Stored data
= Beginning of Section =

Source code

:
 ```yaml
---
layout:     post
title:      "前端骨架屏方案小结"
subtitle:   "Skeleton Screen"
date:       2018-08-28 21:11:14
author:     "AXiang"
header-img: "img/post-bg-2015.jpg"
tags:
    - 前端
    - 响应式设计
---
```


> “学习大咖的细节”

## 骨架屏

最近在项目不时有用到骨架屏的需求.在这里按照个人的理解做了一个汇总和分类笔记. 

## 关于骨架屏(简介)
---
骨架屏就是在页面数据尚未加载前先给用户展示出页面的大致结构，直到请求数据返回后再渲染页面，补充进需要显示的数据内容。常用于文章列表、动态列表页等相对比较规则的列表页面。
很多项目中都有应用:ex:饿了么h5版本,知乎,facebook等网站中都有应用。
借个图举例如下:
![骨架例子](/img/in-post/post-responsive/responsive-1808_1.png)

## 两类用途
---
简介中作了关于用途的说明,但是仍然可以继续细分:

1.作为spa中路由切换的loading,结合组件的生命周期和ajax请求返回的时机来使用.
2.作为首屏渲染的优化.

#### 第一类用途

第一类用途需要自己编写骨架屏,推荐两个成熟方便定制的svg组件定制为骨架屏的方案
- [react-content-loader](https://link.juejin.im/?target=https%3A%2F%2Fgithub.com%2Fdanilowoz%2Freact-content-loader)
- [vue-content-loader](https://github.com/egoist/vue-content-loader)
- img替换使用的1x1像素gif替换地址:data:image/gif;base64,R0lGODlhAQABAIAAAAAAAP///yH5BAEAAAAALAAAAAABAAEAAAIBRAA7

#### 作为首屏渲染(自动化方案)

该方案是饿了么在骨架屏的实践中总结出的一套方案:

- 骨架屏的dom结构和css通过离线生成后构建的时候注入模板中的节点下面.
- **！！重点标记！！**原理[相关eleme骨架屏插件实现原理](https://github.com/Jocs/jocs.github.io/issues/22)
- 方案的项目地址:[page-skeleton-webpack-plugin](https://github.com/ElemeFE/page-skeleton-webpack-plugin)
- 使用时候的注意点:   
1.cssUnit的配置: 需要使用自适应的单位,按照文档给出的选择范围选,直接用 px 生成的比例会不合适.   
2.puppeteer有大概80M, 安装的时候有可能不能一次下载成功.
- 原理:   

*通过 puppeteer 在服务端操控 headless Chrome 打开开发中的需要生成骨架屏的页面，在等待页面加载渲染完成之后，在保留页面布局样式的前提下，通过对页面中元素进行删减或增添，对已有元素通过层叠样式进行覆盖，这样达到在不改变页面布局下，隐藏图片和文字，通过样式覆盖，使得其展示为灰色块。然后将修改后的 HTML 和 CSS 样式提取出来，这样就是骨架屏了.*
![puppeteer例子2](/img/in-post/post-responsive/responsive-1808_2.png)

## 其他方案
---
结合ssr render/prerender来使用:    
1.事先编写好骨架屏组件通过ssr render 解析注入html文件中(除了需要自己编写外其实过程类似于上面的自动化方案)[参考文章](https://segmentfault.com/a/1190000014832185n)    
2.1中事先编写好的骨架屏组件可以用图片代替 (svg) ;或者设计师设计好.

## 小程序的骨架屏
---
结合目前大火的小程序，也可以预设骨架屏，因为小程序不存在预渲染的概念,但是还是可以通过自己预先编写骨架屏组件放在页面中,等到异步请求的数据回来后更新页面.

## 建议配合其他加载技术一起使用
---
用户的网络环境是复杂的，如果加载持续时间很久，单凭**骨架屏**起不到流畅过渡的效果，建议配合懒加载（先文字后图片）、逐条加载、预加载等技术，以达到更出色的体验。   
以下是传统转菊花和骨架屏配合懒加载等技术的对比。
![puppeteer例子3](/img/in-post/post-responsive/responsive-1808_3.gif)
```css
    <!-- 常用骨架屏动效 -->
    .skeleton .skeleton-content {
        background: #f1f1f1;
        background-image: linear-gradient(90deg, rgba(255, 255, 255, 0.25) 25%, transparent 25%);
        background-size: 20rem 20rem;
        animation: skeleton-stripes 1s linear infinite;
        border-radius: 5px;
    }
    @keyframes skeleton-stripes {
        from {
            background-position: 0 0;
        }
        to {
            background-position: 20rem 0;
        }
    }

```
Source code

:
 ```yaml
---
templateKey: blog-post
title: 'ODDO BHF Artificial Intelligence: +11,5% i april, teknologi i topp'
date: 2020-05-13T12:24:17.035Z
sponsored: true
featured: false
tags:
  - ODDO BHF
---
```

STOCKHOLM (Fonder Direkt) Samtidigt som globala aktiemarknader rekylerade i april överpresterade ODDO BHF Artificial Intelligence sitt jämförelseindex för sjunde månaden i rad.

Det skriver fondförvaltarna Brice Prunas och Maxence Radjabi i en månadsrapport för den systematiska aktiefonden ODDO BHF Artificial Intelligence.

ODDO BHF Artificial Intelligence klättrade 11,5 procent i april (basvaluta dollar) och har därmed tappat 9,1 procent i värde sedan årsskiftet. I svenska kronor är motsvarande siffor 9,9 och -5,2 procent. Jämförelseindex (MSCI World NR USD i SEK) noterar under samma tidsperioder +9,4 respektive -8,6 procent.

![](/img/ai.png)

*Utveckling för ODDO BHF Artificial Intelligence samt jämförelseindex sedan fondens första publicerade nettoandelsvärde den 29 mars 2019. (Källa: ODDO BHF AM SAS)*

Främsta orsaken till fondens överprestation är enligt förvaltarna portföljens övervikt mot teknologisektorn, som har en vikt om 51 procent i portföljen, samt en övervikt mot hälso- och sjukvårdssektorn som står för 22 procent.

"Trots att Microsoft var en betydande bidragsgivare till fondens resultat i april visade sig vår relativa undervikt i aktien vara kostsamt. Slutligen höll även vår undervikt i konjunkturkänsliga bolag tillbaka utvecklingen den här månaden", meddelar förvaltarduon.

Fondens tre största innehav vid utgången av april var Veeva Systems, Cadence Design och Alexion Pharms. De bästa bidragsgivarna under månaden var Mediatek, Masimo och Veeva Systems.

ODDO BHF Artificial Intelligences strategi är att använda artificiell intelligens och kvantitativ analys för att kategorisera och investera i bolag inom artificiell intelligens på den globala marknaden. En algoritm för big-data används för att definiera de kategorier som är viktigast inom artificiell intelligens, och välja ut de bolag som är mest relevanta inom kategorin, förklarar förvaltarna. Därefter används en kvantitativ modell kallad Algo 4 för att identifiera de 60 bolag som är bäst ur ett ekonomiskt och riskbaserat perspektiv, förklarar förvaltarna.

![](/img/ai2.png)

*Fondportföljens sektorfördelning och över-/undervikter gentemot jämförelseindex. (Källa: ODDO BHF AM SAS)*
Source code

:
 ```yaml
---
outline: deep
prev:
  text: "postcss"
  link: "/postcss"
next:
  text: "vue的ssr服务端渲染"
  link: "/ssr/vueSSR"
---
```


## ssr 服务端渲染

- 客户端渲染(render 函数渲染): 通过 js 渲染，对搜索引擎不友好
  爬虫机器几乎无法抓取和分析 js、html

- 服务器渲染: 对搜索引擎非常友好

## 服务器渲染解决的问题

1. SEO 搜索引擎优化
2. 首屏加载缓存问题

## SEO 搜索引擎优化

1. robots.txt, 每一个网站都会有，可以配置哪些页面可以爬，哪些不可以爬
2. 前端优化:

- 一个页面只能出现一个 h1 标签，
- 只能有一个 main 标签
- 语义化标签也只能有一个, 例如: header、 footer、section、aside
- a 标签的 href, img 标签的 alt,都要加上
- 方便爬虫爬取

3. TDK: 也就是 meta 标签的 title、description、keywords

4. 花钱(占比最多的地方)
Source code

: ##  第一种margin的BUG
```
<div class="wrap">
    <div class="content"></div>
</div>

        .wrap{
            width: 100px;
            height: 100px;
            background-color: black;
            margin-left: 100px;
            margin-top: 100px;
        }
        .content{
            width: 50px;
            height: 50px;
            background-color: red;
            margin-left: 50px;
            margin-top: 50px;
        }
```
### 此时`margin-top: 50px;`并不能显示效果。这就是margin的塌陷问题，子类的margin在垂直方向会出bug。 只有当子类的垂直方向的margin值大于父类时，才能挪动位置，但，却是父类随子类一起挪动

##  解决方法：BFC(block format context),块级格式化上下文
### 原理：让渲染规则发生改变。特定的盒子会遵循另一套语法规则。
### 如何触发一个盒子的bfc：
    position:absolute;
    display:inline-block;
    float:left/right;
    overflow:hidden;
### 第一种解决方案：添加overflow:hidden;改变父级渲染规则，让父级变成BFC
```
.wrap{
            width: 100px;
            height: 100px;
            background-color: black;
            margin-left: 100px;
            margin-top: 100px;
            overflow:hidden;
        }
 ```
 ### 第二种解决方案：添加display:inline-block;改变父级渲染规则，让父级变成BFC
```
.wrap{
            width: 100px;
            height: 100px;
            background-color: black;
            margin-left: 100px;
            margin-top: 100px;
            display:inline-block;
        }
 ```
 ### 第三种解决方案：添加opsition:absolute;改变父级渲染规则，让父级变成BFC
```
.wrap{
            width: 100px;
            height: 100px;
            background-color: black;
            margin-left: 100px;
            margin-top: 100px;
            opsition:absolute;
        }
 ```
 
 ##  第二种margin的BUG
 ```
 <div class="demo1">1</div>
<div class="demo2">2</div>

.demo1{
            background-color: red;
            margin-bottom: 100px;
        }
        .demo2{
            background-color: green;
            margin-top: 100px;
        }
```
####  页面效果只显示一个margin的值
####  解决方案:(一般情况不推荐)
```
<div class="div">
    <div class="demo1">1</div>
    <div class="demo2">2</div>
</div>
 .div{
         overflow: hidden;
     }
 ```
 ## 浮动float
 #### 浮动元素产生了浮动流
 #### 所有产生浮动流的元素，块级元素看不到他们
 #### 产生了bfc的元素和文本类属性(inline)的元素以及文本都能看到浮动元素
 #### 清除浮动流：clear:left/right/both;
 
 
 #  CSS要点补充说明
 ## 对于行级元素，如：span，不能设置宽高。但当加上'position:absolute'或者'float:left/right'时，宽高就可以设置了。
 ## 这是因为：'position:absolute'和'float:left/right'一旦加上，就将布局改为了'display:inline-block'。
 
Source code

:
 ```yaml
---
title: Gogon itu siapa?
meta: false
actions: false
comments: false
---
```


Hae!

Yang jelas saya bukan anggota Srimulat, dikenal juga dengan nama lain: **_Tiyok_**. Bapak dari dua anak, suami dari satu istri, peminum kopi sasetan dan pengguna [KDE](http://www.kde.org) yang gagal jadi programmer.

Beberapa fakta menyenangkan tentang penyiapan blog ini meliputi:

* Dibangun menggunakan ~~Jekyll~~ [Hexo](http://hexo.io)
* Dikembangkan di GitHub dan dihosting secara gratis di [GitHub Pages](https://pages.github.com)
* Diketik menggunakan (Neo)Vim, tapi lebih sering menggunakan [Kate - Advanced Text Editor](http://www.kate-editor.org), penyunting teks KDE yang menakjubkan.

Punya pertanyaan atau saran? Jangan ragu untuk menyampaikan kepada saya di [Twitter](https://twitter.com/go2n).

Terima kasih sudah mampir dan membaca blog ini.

= End of Section =

### [To do]
What is needed is a count of the lines in the data that contain the word "date"; please give it and no other words.

### [Reply to the exercise]
2